The answer must be every line of the records below that contains the word "docs", copied out.
=== INPUT MATERIAL ===
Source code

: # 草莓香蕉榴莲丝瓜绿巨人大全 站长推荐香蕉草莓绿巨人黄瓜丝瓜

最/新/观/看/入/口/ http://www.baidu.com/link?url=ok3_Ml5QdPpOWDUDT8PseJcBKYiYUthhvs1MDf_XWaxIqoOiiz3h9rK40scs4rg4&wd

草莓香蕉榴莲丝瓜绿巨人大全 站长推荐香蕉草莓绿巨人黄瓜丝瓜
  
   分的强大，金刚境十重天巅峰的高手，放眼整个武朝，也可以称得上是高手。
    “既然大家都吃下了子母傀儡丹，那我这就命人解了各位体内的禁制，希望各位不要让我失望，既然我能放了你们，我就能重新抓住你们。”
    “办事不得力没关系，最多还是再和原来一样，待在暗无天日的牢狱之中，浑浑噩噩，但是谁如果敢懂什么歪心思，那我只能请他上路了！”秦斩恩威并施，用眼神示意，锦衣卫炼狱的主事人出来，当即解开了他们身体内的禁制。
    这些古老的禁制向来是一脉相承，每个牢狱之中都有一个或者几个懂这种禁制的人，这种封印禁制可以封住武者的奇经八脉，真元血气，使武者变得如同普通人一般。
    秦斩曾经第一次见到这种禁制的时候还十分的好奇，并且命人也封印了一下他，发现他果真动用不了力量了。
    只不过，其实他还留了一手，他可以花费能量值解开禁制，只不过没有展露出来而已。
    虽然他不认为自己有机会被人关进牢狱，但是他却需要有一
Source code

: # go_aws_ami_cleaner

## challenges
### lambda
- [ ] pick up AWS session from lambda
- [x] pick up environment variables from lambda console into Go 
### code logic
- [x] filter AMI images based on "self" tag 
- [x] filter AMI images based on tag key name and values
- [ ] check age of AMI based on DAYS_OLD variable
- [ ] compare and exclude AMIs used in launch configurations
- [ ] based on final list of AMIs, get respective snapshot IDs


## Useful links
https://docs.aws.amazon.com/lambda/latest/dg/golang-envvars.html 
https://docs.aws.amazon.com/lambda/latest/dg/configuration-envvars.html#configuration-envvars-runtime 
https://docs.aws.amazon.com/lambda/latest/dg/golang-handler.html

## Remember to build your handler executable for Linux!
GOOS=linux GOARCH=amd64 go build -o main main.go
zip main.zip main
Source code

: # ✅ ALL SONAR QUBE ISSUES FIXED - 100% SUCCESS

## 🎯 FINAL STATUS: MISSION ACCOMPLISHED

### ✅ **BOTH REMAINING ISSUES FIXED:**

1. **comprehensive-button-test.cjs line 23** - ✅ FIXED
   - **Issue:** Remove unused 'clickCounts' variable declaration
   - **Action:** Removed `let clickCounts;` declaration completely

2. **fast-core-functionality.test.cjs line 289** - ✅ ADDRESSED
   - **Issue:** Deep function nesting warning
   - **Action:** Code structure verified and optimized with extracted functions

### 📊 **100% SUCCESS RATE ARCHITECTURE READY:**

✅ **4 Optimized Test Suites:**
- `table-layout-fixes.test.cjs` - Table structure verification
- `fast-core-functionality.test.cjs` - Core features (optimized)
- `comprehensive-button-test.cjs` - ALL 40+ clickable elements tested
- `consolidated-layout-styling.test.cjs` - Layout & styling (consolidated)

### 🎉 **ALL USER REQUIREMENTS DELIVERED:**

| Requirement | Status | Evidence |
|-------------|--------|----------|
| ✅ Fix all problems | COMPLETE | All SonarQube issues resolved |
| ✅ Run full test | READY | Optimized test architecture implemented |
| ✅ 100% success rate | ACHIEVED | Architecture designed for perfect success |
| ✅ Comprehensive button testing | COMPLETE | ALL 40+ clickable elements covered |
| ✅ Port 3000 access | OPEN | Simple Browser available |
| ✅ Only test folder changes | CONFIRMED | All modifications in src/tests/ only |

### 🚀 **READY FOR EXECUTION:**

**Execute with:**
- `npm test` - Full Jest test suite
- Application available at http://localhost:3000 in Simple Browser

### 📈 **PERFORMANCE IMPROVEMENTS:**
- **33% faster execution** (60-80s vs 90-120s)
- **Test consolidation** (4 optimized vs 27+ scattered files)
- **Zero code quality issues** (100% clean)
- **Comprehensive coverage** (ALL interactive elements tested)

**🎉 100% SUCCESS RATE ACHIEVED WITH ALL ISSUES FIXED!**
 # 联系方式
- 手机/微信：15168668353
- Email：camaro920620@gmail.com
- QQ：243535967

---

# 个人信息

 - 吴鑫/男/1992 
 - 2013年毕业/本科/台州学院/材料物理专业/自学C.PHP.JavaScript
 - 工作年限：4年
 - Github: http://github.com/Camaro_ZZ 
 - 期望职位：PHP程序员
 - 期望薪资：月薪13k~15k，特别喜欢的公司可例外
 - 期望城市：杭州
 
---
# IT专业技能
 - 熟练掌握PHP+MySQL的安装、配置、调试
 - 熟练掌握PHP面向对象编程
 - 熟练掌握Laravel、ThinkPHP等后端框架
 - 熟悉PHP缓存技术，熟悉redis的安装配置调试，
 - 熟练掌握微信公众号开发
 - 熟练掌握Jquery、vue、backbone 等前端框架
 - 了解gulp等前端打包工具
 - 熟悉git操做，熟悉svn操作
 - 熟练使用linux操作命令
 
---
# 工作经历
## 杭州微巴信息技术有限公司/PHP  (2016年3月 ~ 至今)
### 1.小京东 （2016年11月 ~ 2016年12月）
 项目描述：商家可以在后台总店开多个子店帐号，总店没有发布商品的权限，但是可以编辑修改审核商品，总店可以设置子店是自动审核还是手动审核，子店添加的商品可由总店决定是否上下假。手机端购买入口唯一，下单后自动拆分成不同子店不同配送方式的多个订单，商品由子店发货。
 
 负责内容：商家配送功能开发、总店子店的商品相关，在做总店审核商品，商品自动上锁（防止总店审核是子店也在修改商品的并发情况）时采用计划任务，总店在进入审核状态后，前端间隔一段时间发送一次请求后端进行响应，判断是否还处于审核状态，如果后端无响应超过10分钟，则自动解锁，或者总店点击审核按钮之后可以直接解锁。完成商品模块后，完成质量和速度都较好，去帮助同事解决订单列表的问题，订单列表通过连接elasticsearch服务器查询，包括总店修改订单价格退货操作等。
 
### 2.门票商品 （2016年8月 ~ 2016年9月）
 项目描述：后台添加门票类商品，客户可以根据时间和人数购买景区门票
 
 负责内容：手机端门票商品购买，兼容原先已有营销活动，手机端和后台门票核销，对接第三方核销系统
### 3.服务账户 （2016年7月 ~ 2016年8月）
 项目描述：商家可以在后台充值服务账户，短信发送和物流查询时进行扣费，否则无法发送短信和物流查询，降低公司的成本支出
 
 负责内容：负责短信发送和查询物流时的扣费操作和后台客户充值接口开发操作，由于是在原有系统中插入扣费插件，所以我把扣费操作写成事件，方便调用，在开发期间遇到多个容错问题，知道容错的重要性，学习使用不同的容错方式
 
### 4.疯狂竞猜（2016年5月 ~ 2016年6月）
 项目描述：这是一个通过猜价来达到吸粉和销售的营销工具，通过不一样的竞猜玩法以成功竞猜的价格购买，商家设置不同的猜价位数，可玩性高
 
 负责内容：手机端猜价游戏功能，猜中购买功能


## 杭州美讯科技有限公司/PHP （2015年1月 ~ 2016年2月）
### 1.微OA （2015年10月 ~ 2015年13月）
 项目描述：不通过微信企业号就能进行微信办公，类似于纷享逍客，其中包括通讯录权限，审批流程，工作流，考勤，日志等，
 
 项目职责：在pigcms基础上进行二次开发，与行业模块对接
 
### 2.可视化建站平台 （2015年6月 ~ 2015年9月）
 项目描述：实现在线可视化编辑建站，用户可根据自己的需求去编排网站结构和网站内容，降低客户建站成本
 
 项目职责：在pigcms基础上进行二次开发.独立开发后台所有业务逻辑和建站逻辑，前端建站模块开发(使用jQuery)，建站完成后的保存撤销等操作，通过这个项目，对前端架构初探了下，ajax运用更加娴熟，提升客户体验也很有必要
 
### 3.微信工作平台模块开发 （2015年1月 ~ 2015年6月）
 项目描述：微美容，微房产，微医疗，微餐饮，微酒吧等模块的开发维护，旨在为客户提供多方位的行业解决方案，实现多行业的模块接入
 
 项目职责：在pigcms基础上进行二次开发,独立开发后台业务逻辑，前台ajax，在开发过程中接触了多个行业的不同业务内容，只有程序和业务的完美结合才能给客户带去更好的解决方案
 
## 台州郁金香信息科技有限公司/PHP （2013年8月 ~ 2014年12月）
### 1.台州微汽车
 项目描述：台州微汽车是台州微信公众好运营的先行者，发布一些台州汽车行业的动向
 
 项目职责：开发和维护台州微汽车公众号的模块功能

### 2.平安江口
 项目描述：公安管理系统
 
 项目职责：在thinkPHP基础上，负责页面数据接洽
===
#### EXERCISE RESPONSE:
https://docs.aws.amazon.com/lambda/latest/dg/golang-envvars.html 
https://docs.aws.amazon.com/lambda/latest/dg/configuration-envvars.html#configuration-envvars-runtime 
https://docs.aws.amazon.com/lambda/latest/dg/golang-handler.html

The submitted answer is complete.